Dalai Lama: Tibet doesn't seek independence from ChinaLast updated on Nov 24, 2017, 10:12 am
Speaking in Kolkata, Tibetan spiritual leader Dalai Lama stated that his people do not seek independence from China, but prefer "greater development."
He classified the Sino-Tibetan relationship as "close," although they had "occasional fights."
Thousands of Tibetans, including Buddhist-monks, have been seeking independence from China since it invaded and occupied Tibet in 1950.
Here's more on what he said.
China and the Dalai Lama
The Dalai Lama fled from Tibet to India in 1959 following the failure of the Tibetan uprising, fearing death from Chinese soldiers.

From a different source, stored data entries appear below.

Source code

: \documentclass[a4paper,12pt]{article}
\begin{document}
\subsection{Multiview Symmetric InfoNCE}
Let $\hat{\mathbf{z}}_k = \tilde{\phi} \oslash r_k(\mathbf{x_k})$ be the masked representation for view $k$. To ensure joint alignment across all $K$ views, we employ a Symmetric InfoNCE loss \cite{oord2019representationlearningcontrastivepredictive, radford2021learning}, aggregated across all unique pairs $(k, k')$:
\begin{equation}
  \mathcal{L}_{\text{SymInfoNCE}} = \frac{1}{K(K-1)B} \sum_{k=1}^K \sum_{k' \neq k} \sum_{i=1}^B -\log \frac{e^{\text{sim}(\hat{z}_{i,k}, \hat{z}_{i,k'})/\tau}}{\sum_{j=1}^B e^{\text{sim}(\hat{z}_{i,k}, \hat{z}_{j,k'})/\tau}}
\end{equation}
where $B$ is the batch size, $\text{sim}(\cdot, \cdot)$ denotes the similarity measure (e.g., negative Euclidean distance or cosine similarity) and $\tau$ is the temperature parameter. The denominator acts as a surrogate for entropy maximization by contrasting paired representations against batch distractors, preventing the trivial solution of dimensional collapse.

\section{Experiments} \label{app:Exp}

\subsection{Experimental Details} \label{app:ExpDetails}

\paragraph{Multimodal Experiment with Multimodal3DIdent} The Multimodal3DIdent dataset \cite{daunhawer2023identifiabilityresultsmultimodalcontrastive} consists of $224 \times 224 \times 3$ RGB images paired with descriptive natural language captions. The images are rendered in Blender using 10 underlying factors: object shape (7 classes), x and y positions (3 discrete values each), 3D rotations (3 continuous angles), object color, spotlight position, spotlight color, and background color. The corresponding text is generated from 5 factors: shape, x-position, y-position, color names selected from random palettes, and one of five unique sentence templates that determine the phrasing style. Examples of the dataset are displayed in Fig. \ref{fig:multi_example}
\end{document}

China has since then forbidden him from entering Tibet.
Tibetans have since set up a government in exile in Dharamshala.
Meanwhile, the Dalai Lama has been pushing for the protection of the Tibetan people's religious freedoms at various international forums.
What did Dalai Lama say?
Dalai Lama stressed that Tibetans wished to stay with China for "greater development."

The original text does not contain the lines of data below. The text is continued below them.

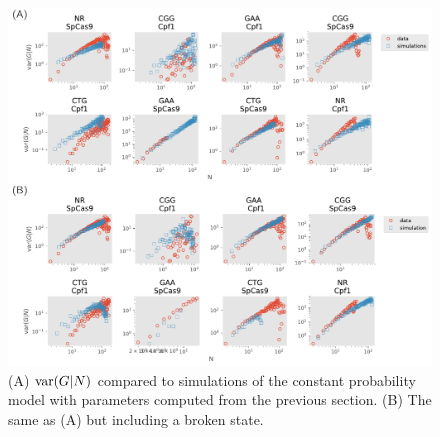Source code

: \documentclass{article}
\begin{document}
\begin{figure}[t!]
\centering
\includegraphics[scale=0.7]{fig3.pdf}
\caption{(A) ${\rm var}(G|N)$ compared to simulations of the constant probability model with parameters computed from the previous section.   (B) The same as (A) but including a broken state. }\label{fig:3}
\end{figure}
\end{document}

He stated, with China had become more integrated with the world, resulting in it changing 40-50% of what it was earlier.
He urged China to respect Tibetan heritage and culture.
"Tibet has a different culture ...... the Chinese people love their own country. We love our own country," he said.
On the ecological significance of Tibet
Dalai Lama recalled the Tibetan Plateau had been referred to as the 'third pole.' "From Yangtze to Sindhu, major rivers ... come from Tibet. Billions of lives are involved. Taking care of the Plateau is not only good for Tibet but for billions of people."